Provocative Paris show exploits faux-poverty style
There are few things more relaxing on a stifling summer’s afternoon than sitting in the smog beneath the Peripherique (Paris’s M25, but uglier) waiting for a show.
Except maybe, taking the Metro to get there. What would normally have been 150 times cheaper and seven times faster than one of those chauffeur-driven limos the fashion crowd goes in for, didn’t quite pan out because there was a body on the track.
That was depressing enough. Things only improved marginally when I got there. The 20th arrondissement is not one of those dinky Parisian quartiers with red and white bistro chairs lining the boulevards, or even a gritty but gentrifying hipster area like the 18th. This bit of the 20th is hardcore, with brutal concrete high rises and a burgeoning shanty town of plastic, cardboard and corrugated housing. Jacques Tati it is not, and the loveliness of Paris’s more touristy quartiers makes their jarring contrast with the camps more shocking.
There are, apparently hundreds of makeshift, no-basic-amenities “settlements” throughout France. The police keep dismantling them and moving the largely Roma and refugee inhabitants on. It’s an unholy mess.
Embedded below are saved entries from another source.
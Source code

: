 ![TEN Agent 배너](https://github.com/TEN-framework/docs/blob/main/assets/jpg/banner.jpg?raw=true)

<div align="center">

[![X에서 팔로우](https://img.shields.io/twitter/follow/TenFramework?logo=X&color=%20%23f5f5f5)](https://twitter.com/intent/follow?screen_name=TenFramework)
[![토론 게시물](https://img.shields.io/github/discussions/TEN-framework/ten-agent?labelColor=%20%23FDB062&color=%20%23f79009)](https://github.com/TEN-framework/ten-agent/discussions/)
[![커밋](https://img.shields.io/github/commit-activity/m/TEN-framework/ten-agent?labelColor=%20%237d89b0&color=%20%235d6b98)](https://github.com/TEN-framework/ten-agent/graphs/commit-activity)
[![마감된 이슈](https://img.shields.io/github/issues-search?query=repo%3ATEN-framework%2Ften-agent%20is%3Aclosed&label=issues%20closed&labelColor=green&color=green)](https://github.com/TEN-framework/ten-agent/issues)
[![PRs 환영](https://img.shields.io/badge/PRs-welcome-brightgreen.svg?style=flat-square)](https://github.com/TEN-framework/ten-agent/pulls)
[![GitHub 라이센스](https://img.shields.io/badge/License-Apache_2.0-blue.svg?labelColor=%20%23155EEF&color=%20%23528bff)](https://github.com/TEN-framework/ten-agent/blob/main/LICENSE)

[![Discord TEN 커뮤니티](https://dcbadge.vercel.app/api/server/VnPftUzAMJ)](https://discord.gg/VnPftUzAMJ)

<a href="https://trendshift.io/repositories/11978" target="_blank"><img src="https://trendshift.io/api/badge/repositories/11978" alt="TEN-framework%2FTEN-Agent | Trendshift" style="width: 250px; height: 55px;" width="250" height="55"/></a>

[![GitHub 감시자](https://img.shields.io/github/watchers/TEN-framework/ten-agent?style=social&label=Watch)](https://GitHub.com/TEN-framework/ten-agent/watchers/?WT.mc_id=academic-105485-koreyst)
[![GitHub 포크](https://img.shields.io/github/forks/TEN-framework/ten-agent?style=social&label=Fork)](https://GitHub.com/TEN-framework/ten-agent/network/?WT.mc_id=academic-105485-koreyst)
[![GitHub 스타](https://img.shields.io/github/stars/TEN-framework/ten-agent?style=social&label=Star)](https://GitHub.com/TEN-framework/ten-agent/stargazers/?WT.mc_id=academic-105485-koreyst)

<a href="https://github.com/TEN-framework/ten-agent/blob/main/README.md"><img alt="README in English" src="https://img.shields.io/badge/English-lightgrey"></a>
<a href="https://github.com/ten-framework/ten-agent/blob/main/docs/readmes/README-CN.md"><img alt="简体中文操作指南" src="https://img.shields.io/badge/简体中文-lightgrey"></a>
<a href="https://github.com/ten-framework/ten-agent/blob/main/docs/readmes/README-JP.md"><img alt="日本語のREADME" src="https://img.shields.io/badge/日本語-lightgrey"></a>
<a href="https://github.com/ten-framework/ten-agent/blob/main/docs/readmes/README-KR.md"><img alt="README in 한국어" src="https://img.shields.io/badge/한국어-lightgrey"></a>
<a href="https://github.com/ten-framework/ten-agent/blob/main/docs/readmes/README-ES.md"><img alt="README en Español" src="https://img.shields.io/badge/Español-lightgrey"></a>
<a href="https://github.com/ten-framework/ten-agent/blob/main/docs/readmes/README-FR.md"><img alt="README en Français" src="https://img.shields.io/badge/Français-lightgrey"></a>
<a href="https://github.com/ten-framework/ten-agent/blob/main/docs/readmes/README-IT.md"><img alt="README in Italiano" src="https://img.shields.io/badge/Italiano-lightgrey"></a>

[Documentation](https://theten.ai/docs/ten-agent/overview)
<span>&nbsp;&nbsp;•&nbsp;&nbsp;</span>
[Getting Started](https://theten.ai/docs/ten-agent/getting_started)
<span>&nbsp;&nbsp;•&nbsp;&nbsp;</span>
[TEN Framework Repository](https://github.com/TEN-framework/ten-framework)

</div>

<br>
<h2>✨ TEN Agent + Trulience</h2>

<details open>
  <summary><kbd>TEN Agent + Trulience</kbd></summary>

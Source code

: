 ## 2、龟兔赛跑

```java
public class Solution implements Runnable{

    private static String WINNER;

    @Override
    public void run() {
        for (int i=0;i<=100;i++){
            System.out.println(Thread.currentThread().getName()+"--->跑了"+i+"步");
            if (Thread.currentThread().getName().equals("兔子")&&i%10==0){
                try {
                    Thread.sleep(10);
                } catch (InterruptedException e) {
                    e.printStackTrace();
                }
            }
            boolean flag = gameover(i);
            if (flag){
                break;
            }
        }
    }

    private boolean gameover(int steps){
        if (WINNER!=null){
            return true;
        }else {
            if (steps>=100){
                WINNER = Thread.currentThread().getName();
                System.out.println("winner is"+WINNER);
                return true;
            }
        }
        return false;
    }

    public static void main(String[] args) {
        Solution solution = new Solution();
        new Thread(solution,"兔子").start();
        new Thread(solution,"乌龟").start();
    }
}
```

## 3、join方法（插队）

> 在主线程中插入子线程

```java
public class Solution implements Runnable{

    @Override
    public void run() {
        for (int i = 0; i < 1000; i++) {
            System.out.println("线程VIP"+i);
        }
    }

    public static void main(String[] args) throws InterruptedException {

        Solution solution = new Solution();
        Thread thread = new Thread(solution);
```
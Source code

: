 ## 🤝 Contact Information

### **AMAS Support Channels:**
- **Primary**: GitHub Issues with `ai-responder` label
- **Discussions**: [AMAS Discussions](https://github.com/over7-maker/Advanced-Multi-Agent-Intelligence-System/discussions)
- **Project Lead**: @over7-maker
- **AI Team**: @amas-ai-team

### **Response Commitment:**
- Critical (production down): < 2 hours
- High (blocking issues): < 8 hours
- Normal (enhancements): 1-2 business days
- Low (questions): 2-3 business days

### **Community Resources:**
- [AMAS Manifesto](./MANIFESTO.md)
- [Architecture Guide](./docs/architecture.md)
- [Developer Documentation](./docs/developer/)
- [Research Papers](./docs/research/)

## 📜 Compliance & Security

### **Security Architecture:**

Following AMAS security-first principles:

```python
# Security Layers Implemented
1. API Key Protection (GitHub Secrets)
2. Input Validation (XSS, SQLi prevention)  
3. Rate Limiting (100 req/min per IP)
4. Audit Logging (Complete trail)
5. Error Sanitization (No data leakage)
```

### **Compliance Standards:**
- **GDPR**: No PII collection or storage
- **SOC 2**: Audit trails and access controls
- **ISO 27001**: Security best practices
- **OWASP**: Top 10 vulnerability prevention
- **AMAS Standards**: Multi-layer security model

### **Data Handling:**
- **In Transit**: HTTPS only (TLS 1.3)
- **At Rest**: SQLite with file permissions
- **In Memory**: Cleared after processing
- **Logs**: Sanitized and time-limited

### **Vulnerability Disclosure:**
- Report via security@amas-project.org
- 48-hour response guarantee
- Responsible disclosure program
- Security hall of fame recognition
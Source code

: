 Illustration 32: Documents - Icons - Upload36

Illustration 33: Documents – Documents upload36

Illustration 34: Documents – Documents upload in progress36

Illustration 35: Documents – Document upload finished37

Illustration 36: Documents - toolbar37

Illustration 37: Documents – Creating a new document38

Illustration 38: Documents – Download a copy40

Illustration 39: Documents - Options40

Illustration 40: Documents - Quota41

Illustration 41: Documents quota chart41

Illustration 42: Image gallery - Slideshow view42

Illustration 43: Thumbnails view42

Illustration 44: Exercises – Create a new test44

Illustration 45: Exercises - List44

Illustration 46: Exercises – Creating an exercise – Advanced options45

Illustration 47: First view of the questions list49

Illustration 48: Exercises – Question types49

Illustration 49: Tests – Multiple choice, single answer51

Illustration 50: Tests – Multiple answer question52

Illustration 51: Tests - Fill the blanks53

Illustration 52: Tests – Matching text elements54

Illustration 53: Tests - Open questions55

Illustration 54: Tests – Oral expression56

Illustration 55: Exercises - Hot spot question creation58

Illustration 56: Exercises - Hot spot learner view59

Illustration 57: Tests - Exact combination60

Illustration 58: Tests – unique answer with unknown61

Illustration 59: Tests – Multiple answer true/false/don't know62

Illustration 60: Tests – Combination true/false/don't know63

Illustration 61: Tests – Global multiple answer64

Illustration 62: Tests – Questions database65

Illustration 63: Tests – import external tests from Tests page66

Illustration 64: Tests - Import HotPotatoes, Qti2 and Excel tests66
Demna Gvasalia, the Georgian-born creative director of Vetements (and concurrently Balenciaga), must have known what he was doing when he chose this location. Gvasalia is a provocateur with a talent for pushing buttons, even if some of his customers remain blithely insensate. He could hit buttons with a cartoon hammer and they’d think it was “fun and edgy” and pay £395 for a T-shirt bearing the DHL logo or £2,500 for a string bag.